§ **Work to be completed**:
Look through the entries. Copy each line that has the word "possibilità".

Data records:
++++++
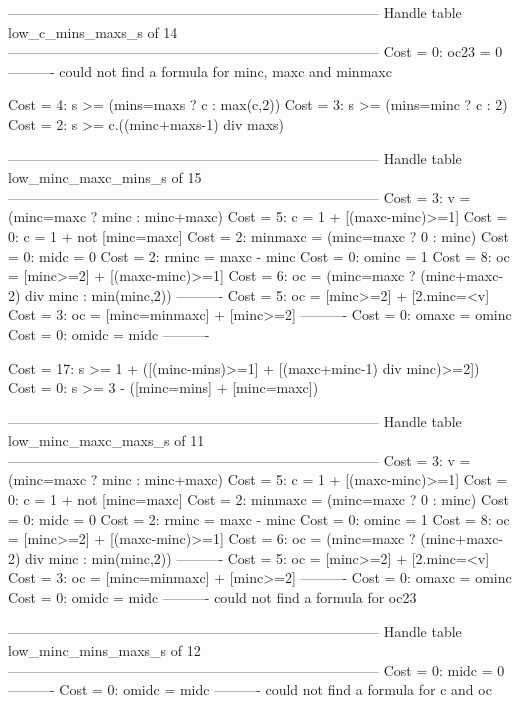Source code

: --------------------------------------------------------------------------------
Handle table low_c_mins_maxs_s of 14
--------------------------------------------------------------------------------
Cost =  0:  oc23    = 0
----------
could not find a formula for minc, maxc and minmaxc

Cost =  4:  s >= (mins=maxs ? c : max(c,2))
Cost =  3:  s >= (mins=minc ? c : 2)
Cost =  2:  s >= c.((minc+maxs-1) div maxs)

--------------------------------------------------------------------------------
Handle table low_minc_maxc_mins_s of 15
--------------------------------------------------------------------------------
Cost =  3:  v       = (minc=maxc ? minc : minc+maxc)
Cost =  5:  c       = 1 + [(maxc-minc)>=1]
Cost =  0:  c       = 1 + not [minc=maxc]
Cost =  2:  minmaxc = (minc=maxc ? 0 : minc)
Cost =  0:  midc    = 0
Cost =  2:  rminc   = maxc - minc
Cost =  0:  ominc   = 1
Cost =  8:  oc      = [minc>=2] + [(maxc-minc)>=1]
Cost =  6:  oc      = (minc=maxc ? (minc+maxc-2) div minc : min(minc,2))
----------
Cost =  5:  oc      = [minc>=2] + [2.minc=<v]
Cost =  3:  oc      = [minc=minmaxc] + [minc>=2]
----------
Cost =  0:  omaxc   = ominc
Cost =  0:  omidc   = midc
----------

Cost = 17:  s >= 1 + ([(minc-mins)>=1] + [(maxc+minc-1) div minc)>=2])
Cost =  0:  s >= 3 - ([minc=mins] + [minc=maxc])

--------------------------------------------------------------------------------
Handle table low_minc_maxc_maxs_s of 11
--------------------------------------------------------------------------------
Cost =  3:  v       = (minc=maxc ? minc : minc+maxc)
Cost =  5:  c       = 1 + [(maxc-minc)>=1]
Cost =  0:  c       = 1 + not [minc=maxc]
Cost =  2:  minmaxc = (minc=maxc ? 0 : minc)
Cost =  0:  midc    = 0
Cost =  2:  rminc   = maxc - minc
Cost =  0:  ominc   = 1
Cost =  8:  oc      = [minc>=2] + [(maxc-minc)>=1]
Cost =  6:  oc      = (minc=maxc ? (minc+maxc-2) div minc : min(minc,2))
----------
Cost =  5:  oc      = [minc>=2] + [2.minc=<v]
Cost =  3:  oc      = [minc=minmaxc] + [minc>=2]
----------
Cost =  0:  omaxc   = ominc
Cost =  0:  omidc   = midc
----------
could not find a formula for oc23


--------------------------------------------------------------------------------
Handle table low_minc_mins_maxs_s of 12
--------------------------------------------------------------------------------
Cost =  0:  midc  = 0
----------
Cost =  0:  omidc = midc
----------
could not find a formula for c and oc


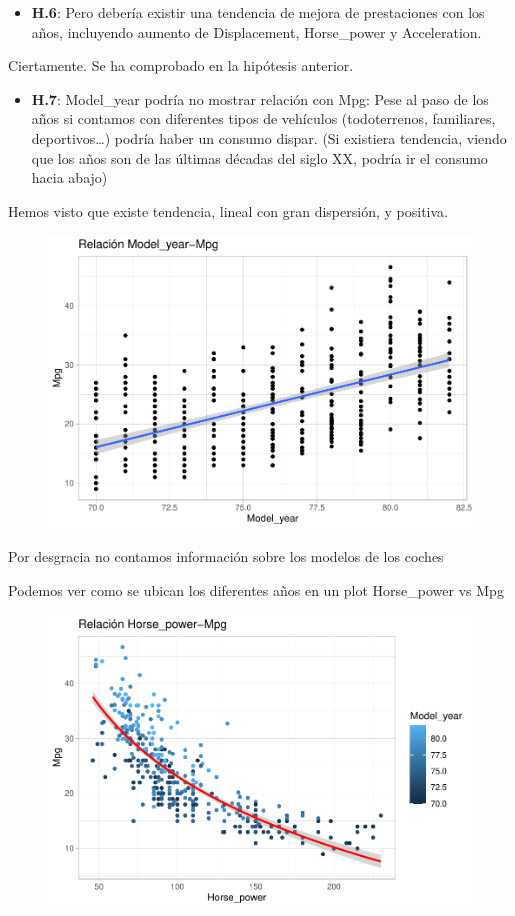 \begin{itemize}
\item \textbf{H.6}: Pero debería existir una tendencia de mejora de prestaciones con los años, incluyendo aumento de Displacement, Horse\_power y Acceleration.
\end{itemize}

Ciertamente. Se ha comprobado en la hipótesis anterior.

\begin{itemize}
\item \textbf{H.7}: Model\_year podría no mostrar relación con Mpg: Pese al paso de los años si contamos con diferentes tipos de vehículos (todoterrenos, familiares, deportivos\ldots) podría haber un consumo dispar. (Si existiera tendencia, viendo que los años son de las últimas décadas
  del siglo XX, podría ir el consumo hacia abajo)
\end{itemize}

Hemos visto que existe tendencia, lineal con gran dispersión, y
positiva.

\begin{figure}[H]\includegraphics[width=.9\linewidth]{img/EDA_files/figure-latex/unnamed-chunk-32-1} \caption{}\end{figure}

Por desgracia no contamos información sobre los modelos de los coches

Podemos ver como se ubican los diferentes años en un plot Horse\_power vs Mpg

\begin{figure}[H]\includegraphics[width=.9\linewidth]{img/EDA_files/figure-latex/unnamed-chunk-33-1} \caption{}\end{figure}

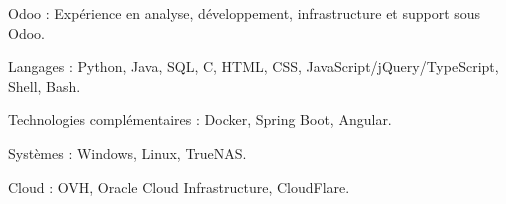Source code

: \begin{indentsection}{\parindent}
  \begin{description*}
    \item[Odoo :] Expérience en analyse, développement, infrastructure et support sous Odoo.
    \item[Langages :] Python, Java, SQL, C, HTML, CSS, JavaScript/jQuery/TypeScript, Shell, Bash.
    \item[Technologies complémentaires :] Docker, Spring Boot, Angular.
    \item[Systèmes :] Windows, Linux, TrueNAS.
    \item[Cloud :] OVH, Oracle Cloud Infrastructure, CloudFlare.

  \end{description*}
\end{indentsection}
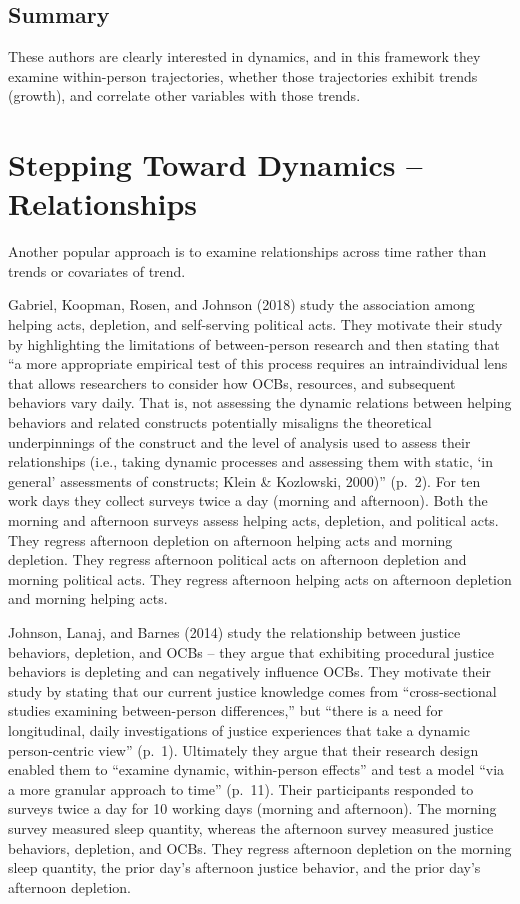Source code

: \documentclass[english,,man]{apa6}
\theoremstyle{definition}
\theoremstyle{definition}
\theoremstyle{definition}
\theoremstyle{remark}
\begin{document}
\hypertarget{summary}{%
\subsection{Summary}\label{summary}}

These authors are clearly interested in dynamics, and in this framework
they examine within-person trajectories, whether those trajectories
exhibit trends (growth), and correlate other variables with those
trends.

\hypertarget{stepping-toward-dynamics-relationships}{%
\section{Stepping Toward Dynamics --
Relationships}\label{stepping-toward-dynamics-relationships}}

Another popular approach is to examine relationships across time rather
than trends or covariates of trend.

Gabriel, Koopman, Rosen, and Johnson (2018) study the association among
helping acts, depletion, and self-serving political acts. They motivate
their study by highlighting the limitations of between-person research
and then stating that \enquote{a more appropriate empirical test of this
process requires an intraindividual lens that allows researchers to
consider how OCBs, resources, and subsequent behaviors vary daily. That
is, not assessing the dynamic relations between helping behaviors and
related constructs potentially misaligns the theoretical underpinnings
of the construct and the level of analysis used to assess their
relationships (i.e., taking dynamic processes and assessing them with
static, \enquote{in general} assessments of constructs; Klein \&
Kozlowski, 2000)} (p.~2). For ten work days they collect surveys twice a
day (morning and afternoon). Both the morning and afternoon surveys
assess helping acts, depletion, and political acts. They regress
afternoon depletion on afternoon helping acts and morning depletion.
They regress afternoon political acts on afternoon depletion and morning
political acts. They regress afternoon helping acts on afternoon
depletion and morning helping acts.

Johnson, Lanaj, and Barnes (2014) study the relationship between justice
behaviors, depletion, and OCBs -- they argue that exhibiting procedural
justice behaviors is depleting and can negatively influence OCBs. They
motivate their study by stating that our current justice knowledge comes
from \enquote{cross-sectional studies examining between-person
differences,} but \enquote{there is a need for longitudinal, daily
investigations of justice experiences that take a dynamic person-centric
view} (p.~1). Ultimately they argue that their research design enabled
them to \enquote{examine dynamic, within-person effects} and test a
model \enquote{via a more granular approach to time} (p.~11). Their
participants responded to surveys twice a day for 10 working days
(morning and afternoon). The morning survey measured sleep quantity,
whereas the afternoon survey measured justice behaviors, depletion, and
OCBs. They regress afternoon depletion on the morning sleep quantity,
the prior day's afternoon justice behavior, and the prior day's
afternoon depletion.
\end{document}
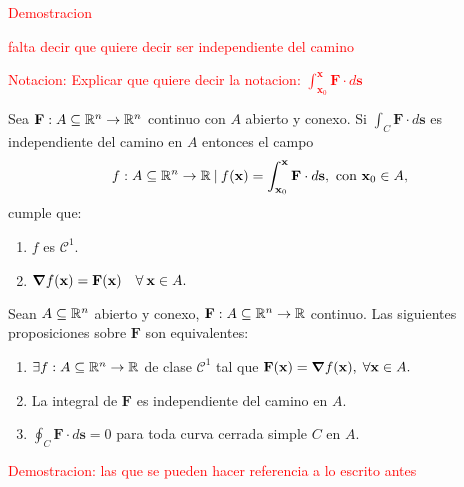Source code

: \textcolor{red}{Demostracion}




\textcolor{red}{falta decir que quiere decir ser  independiente del camino}

\textcolor{red}{Notacion:   Explicar que quiere decir  la notacion: $\int_{\mathbf{x}_0}^{\mathbf{x}}\mathbf{F}\cdot d\mathbf{s}$}


\begin{theorem}
   Sea  $\mathbf{F}:A\subseteq\mathbb{R}^n \to \mathbb{R}^n$ continuo con  $A$ abierto y conexo. Si  $\int_C \mathbf{F}\cdot d\mathbf{s}$ es independiente del camino en $A$  entonces el campo
    $$f:A\subseteq\mathbb{R}^n\to\mathbb{R}\: | \:f(\mathbf{x})=\int_{\mathbf{x}_0}^{\mathbf{x}}\mathbf{F}\cdot d\mathbf{s},  \mbox{ con }  \mathbf{x}_0\in A, $$
    cumple que: 
    \begin{enumerate}
        \item $f$ es $\mathcal{C}^1$.
        \item $\grad f(\mathbf{x})=\mathbf{F}(\mathbf{x})\quad\forall\:\mathbf{x}\in A.$
    \end{enumerate}
\end{theorem}

\begin{theorem}
    Sean $A\subseteq\mathbb{R}^n$ abierto y conexo, $\mathbf{F}:A\subseteq\mathbb{R}^n\to\mathbb{R}$ continuo. Las siguientes proposiciones sobre $\mathbf{F}$ son equivalentes:
    \begin{enumerate}
        \item $\exists f:A\subseteq\mathbb{R}^n\to\mathbb{R}$ de clase $\mathcal{C}^1$ tal que $\mathbf{F}(\mathbf{x})=\grad f(\mathbf{x}),\;\forall\mathbf{x}\in A.$ 
        \item La integral de $\mathbf{F}$ es independiente del camino en $A$.
        \item $\oint_C\mathbf{F}\cdot d\mathbf{s}=0$ para toda curva cerrada simple $C$ en $A$.
    \end{enumerate}
\end{theorem}

\textcolor{red}{Demostracion: las que se pueden hacer referencia a lo escrito antes}

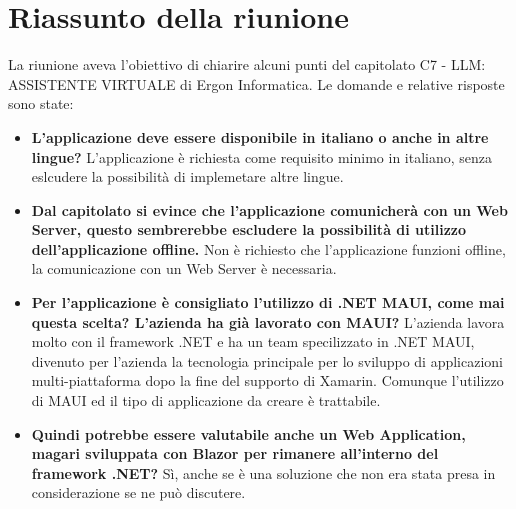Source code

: \section{Riassunto della riunione}

    La riunione aveva l'obiettivo di chiarire alcuni punti del capitolato C7 - LLM: ASSISTENTE VIRTUALE di Ergon Informatica. Le domande e relative risposte sono state:
\begin{itemize}
    \item \textbf{L'applicazione deve essere disponibile in italiano o anche in altre lingue?} L'applicazione è richiesta come requisito minimo in italiano, senza eslcudere la possibilità di implemetare altre lingue.
    \item \textbf{Dal capitolato si evince che l'applicazione comunicherà con un Web Server, questo sembrerebbe escludere la possibilità di utilizzo dell'applicazione offline.} Non è richiesto che l'applicazione funzioni offline, la comunicazione con un Web Server è necessaria.
     \item \textbf{Per l'applicazione è consigliato l'utilizzo di .NET MAUI, come mai questa scelta? L'azienda ha già lavorato con MAUI?} L'azienda lavora molto con il framework .NET e ha un team specilizzato in .NET MAUI, divenuto per l'azienda la tecnologia principale per lo sviluppo di applicazioni multi-piattaforma dopo la fine del supporto di Xamarin. Comunque l'utilizzo di MAUI ed il tipo di applicazione da creare è trattabile. 
            \item \textbf{Quindi potrebbe essere valutabile anche un Web Application, magari sviluppata con Blazor per rimanere all'interno del framework .NET?} Sì, anche se è una soluzione che non era stata presa in considerazione se ne può discutere.

\end{itemize}


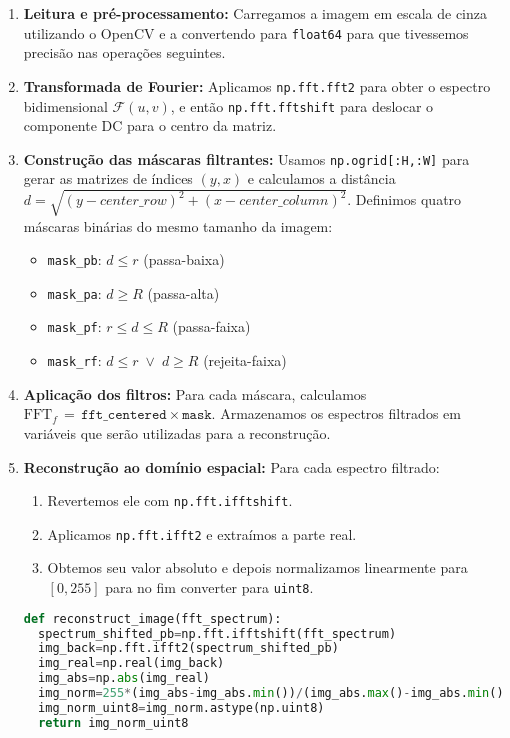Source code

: \documentclass[12pt,a4paper]{article}
\begin{document}
\begin{enumerate}
  \item \textbf{Leitura e pré-processamento:}  
    Carregamos a imagem em escala de cinza utilizando o OpenCV e a convertendo para \texttt{float64} para que tivessemos precisão nas operações seguintes.

  \item \textbf{Transformada de Fourier:}  
    Aplicamos \texttt{np.fft.fft2} para obter o espectro bidimensional \(\mathcal{F}(u,v)\), e então \texttt{np.fft.fftshift} para deslocar o componente DC para o centro da matriz.

  \item \textbf{Construção das máscaras filtrantes:}  
    Usamos \texttt{np.ogrid[:H,:W]} para gerar as matrizes de índices \((y,x)\) e calculamos a distância\\ \(d=\sqrt{(y-center\_row)^2 + (x-center\_column)^2}\).  
    Definimos quatro máscaras binárias do mesmo tamanho da imagem:
    \begin{itemize}
      \item \texttt{mask\_pb}: \(d \le r\) (passa-baixa)  
      \item \texttt{mask\_pa}: \(d \ge R\) (passa-alta)  
      \item \texttt{mask\_pf}: \(r \le d \le R\) (passa-faixa)  
      \item \texttt{mask\_rf}: \(d \le r \;\lor\; d \ge R\) (rejeita-faixa)
    \end{itemize} 

  \item \textbf{Aplicação dos filtros:}  
    Para cada máscara, calculamos  
    \(\mathrm{FFT}_{f}\,=\,\texttt{fft\_centered} \times \texttt{mask}\).  
    Armazenamos os espectros filtrados em variáveis que serão utilizadas para a reconstrução.

  \item \textbf{Reconstrução ao domínio espacial:}  
    Para cada espectro filtrado:
    \begin{enumerate}
      \item Revertemos ele com \texttt{np.fft.ifftshift}.  
      \item Aplicamos \texttt{np.fft.ifft2} e extraímos a parte real.  
      \item Obtemos seu valor absoluto e depois normalizamos linearmente para \([0,255]\) para no fim converter para \texttt{uint8}.  
    \end{enumerate}
  
    \begin{lstlisting}[language=Python, caption={Função de reconstrução de imagem}]
def reconstruct_image(fft_spectrum):
  spectrum_shifted_pb=np.fft.ifftshift(fft_spectrum)
  img_back=np.fft.ifft2(spectrum_shifted_pb)
  img_real=np.real(img_back)
  img_abs=np.abs(img_real)
  img_norm=255*(img_abs-img_abs.min())/(img_abs.max()-img_abs.min())
  img_norm_uint8=img_norm.astype(np.uint8)
  return img_norm_uint8


\end{lstlisting}
\end{enumerate}
\end{document}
++++++
§ **Exercise output**:
    \item \textbf{L'applicazione deve essere disponibile in italiano o anche in altre lingue?} L'applicazione è richiesta come requisito minimo in italiano, senza eslcudere la possibilità di implemetare altre lingue.
    \item \textbf{Dal capitolato si evince che l'applicazione comunicherà con un Web Server, questo sembrerebbe escludere la possibilità di utilizzo dell'applicazione offline.} Non è richiesto che l'applicazione funzioni offline, la comunicazione con un Web Server è necessaria.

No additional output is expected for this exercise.